### Exercise requirements
Across the entries below, how many lines contain the string "команду"? Only the number is wanted.

** Materials provided follows **

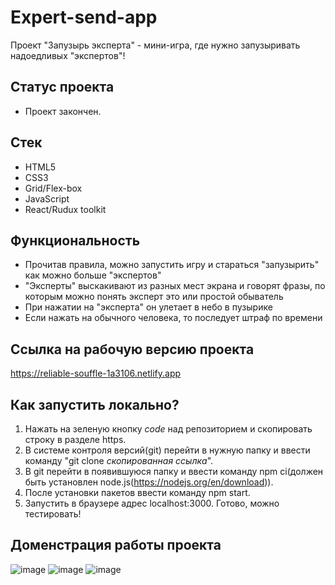 # Expert-send-app
Проект "Запузырь эксперта" - мини-игра, где нужно запузыривать надоедливых "экспертов"!

## Статус проекта
- Проект закончен.

## Стек
- HTML5
- CSS3
- Grid/Flex-box
- JavaScript
- React/Rudux toolkit

## Функциональность
- Прочитав правила, можно запустить игру и стараться "запузырить" как можно больше "экспертов"
- "Эксперты" выскакивают из разных мест экрана и говорят фразы, по которым можно понять эксперт это или простой обыватель
- При нажатии на "эксперта" он улетает в небо в пузырике
- Если нажать на обычного человека, то последует штраф по времени

## Ссылка на рабочую версию проекта
https://reliable-souffle-1a3106.netlify.app
## Как запустить локально?
1) Нажать на зеленую кнопку *code* над репозиторием и скопировать строку в разделе https.
2) В системе контроля версий(git) перейти в нужную папку и ввести команду "git clone *скопированная ссылка*".
3) В git перейти в появившуюся папку и ввести команду npm ci(должен быть установлен node.js(https://nodejs.org/en/download)).
4) После установки пакетов ввести команду npm start.
5) Запустить в браузере адрес localhost:3000. Готово, можно тестировать!

## Доменстрация работы проекта
![image](https://github.com/algoritmi4/experts-send-app/assets/117747237/69e8543b-c4b8-4c08-9e15-da74651c87c0)
![image](https://github.com/algoritmi4/experts-send-app/assets/117747237/6f5c1e0e-58db-442f-9697-6f9ddbfdb711)
![image](https://github.com/algoritmi4/experts-send-app/assets/117747237/f8006360-4561-4ff1-baf9-110e9064aba3)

** End of Materials provided **

### Response to this exercise
3